- Opening Delimiter -
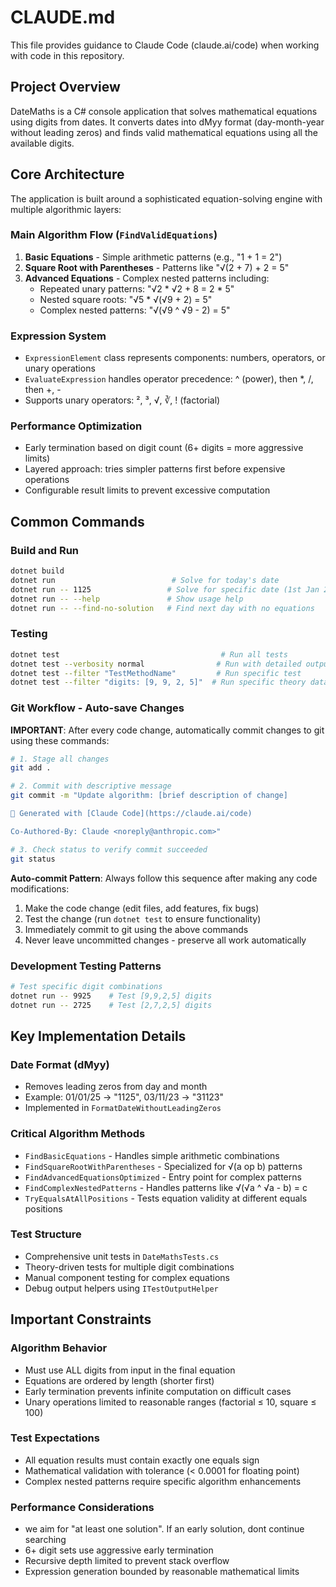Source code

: # CLAUDE.md

This file provides guidance to Claude Code (claude.ai/code) when working with code in this repository.

## Project Overview

DateMaths is a C# console application that solves mathematical equations using digits from dates. It converts dates into dMyy format (day-month-year without leading zeros) and finds valid mathematical equations using all the available digits.

## Core Architecture

The application is built around a sophisticated equation-solving engine with multiple algorithmic layers:

### Main Algorithm Flow (`FindValidEquations`)
1. **Basic Equations** - Simple arithmetic patterns (e.g., "1 + 1 = 2")
2. **Square Root with Parentheses** - Patterns like "√(2 + 7) + 2 = 5"  
3. **Advanced Equations** - Complex nested patterns including:
   - Repeated unary patterns: "√2 * √2 + 8 = 2 * 5"
   - Nested square roots: "√5 * √(√9 + 2) = 5"
   - Complex nested patterns: "√(√9 ^ √9 - 2) = 5"

### Expression System
- `ExpressionElement` class represents components: numbers, operators, or unary operations
- `EvaluateExpression` handles operator precedence: ^ (power), then *, /, then +, -
- Supports unary operators: ², ³, √, ∛, ! (factorial)

### Performance Optimization
- Early termination based on digit count (6+ digits = more aggressive limits)
- Layered approach: tries simpler patterns first before expensive operations
- Configurable result limits to prevent excessive computation

## Common Commands

### Build and Run
```bash
dotnet build
dotnet run                          # Solve for today's date
dotnet run -- 1125                 # Solve for specific date (1st Jan 2025)
dotnet run -- --help               # Show usage help
dotnet run -- --find-no-solution   # Find next day with no equations
```

### Testing
```bash
dotnet test                                    # Run all tests
dotnet test --verbosity normal                # Run with detailed output
dotnet test --filter "TestMethodName"         # Run specific test
dotnet test --filter "digits: [9, 9, 2, 5]"  # Run specific theory data
```

### Git Workflow - Auto-save Changes
**IMPORTANT**: After every code change, automatically commit changes to git using these commands:

```bash
# 1. Stage all changes
git add .

# 2. Commit with descriptive message
git commit -m "Update algorithm: [brief description of change]

🤖 Generated with [Claude Code](https://claude.ai/code)

Co-Authored-By: Claude <noreply@anthropic.com>"

# 3. Check status to verify commit succeeded
git status
```

**Auto-commit Pattern**: Always follow this sequence after making any code modifications:
1. Make the code change (edit files, add features, fix bugs)
2. Test the change (run `dotnet test` to ensure functionality)
3. Immediately commit to git using the above commands
4. Never leave uncommitted changes - preserve all work automatically

### Development Testing Patterns
```bash
# Test specific digit combinations
dotnet run -- 9925    # Test [9,9,2,5] digits
dotnet run -- 2725    # Test [2,7,2,5] digits
```

## Key Implementation Details

### Date Format (dMyy)
- Removes leading zeros from day and month
- Example: 01/01/25 → "1125", 03/11/23 → "31123"
- Implemented in `FormatDateWithoutLeadingZeros`

### Critical Algorithm Methods
- `FindBasicEquations` - Handles simple arithmetic combinations
- `FindSquareRootWithParentheses` - Specialized for √(a op b) patterns  
- `FindAdvancedEquationsOptimized` - Entry point for complex patterns
- `FindComplexNestedPatterns` - Handles patterns like √(√a ^ √a - b) = c
- `TryEqualsAtAllPositions` - Tests equation validity at different equals positions

### Test Structure
- Comprehensive unit tests in `DateMathsTests.cs`
- Theory-driven tests for multiple digit combinations
- Manual component testing for complex equations
- Debug output helpers using `ITestOutputHelper`

## Important Constraints

### Algorithm Behavior
- Must use ALL digits from input in the final equation
- Equations are ordered by length (shorter first)
- Early termination prevents infinite computation on difficult cases
- Unary operations limited to reasonable ranges (factorial ≤ 10, square ≤ 100)

### Test Expectations
- All equation results must contain exactly one equals sign
- Mathematical validation with tolerance (< 0.0001 for floating point)
- Complex nested patterns require specific algorithm enhancements

### Performance Considerations
- we aim for "at least one solution". If an early solution, dont continue searching
- 6+ digit sets use aggressive early termination
- Recursive depth limited to prevent stack overflow
- Expression generation bounded by reasonable mathematical limits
- Closing Delimiter -
** EXERCISE GOAL **
Since the pictures are not wanted, transcribe the rest of the listing above exactly.

** RESULT **
Source code

: # CLAUDE.md

This file provides guidance to Claude Code (claude.ai/code) when working with code in this repository.

## Project Overview

DateMaths is a C# console application that solves mathematical equations using digits from dates. It converts dates into dMyy format (day-month-year without leading zeros) and finds valid mathematical equations using all the available digits.

## Core Architecture

The application is built around a sophisticated equation-solving engine with multiple algorithmic layers:

### Main Algorithm Flow (`FindValidEquations`)
1. **Basic Equations** - Simple arithmetic patterns (e.g., "1 + 1 = 2")
2. **Square Root with Parentheses** - Patterns like "√(2 + 7) + 2 = 5"  
3. **Advanced Equations** - Complex nested patterns including:
   - Repeated unary patterns: "√2 * √2 + 8 = 2 * 5"
   - Nested square roots: "√5 * √(√9 + 2) = 5"
   - Complex nested patterns: "√(√9 ^ √9 - 2) = 5"

### Expression System
- `ExpressionElement` class represents components: numbers, operators, or unary operations
- `EvaluateExpression` handles operator precedence: ^ (power), then *, /, then +, -
- Supports unary operators: ², ³, √, ∛, ! (factorial)

### Performance Optimization
- Early termination based on digit count (6+ digits = more aggressive limits)
- Layered approach: tries simpler patterns first before expensive operations
- Configurable result limits to prevent excessive computation

## Common Commands

### Build and Run
```bash
dotnet build
dotnet run                          # Solve for today's date
dotnet run -- 1125                 # Solve for specific date (1st Jan 2025)
dotnet run -- --help               # Show usage help
dotnet run -- --find-no-solution   # Find next day with no equations
```

### Testing
```bash
dotnet test                                    # Run all tests
dotnet test --verbosity normal                # Run with detailed output
dotnet test --filter "TestMethodName"         # Run specific test
dotnet test --filter "digits: [9, 9, 2, 5]"  # Run specific theory data
```

### Git Workflow - Auto-save Changes
**IMPORTANT**: After every code change, automatically commit changes to git using these commands:

```bash
# 1. Stage all changes
git add .

# 2. Commit with descriptive message
git commit -m "Update algorithm: [brief description of change]

🤖 Generated with [Claude Code](https://claude.ai/code)

Co-Authored-By: Claude <noreply@anthropic.com>"

# 3. Check status to verify commit succeeded
git status
```

**Auto-commit Pattern**: Always follow this sequence after making any code modifications:
1. Make the code change (edit files, add features, fix bugs)
2. Test the change (run `dotnet test` to ensure functionality)
3. Immediately commit to git using the above commands
4. Never leave uncommitted changes - preserve all work automatically

### Development Testing Patterns
```bash
# Test specific digit combinations
dotnet run -- 9925    # Test [9,9,2,5] digits
dotnet run -- 2725    # Test [2,7,2,5] digits
```

## Key Implementation Details

### Date Format (dMyy)
- Removes leading zeros from day and month
- Example: 01/01/25 → "1125", 03/11/23 → "31123"
- Implemented in `FormatDateWithoutLeadingZeros`

### Critical Algorithm Methods
- `FindBasicEquations` - Handles simple arithmetic combinations
- `FindSquareRootWithParentheses` - Specialized for √(a op b) patterns  
- `FindAdvancedEquationsOptimized` - Entry point for complex patterns
- `FindComplexNestedPatterns` - Handles patterns like √(√a ^ √a - b) = c
- `TryEqualsAtAllPositions` - Tests equation validity at different equals positions

### Test Structure
- Comprehensive unit tests in `DateMathsTests.cs`
- Theory-driven tests for multiple digit combinations
- Manual component testing for complex equations
- Debug output helpers using `ITestOutputHelper`

## Important Constraints

### Algorithm Behavior
- Must use ALL digits from input in the final equation
- Equations are ordered by length (shorter first)
- Early termination prevents infinite computation on difficult cases
- Unary operations limited to reasonable ranges (factorial ≤ 10, square ≤ 100)

### Test Expectations
- All equation results must contain exactly one equals sign
- Mathematical validation with tolerance (< 0.0001 for floating point)
- Complex nested patterns require specific algorithm enhancements

### Performance Considerations
- we aim for "at least one solution". If an early solution, dont continue searching
- 6+ digit sets use aggressive early termination
- Recursive depth limited to prevent stack overflow
- Expression generation bounded by reasonable mathematical limits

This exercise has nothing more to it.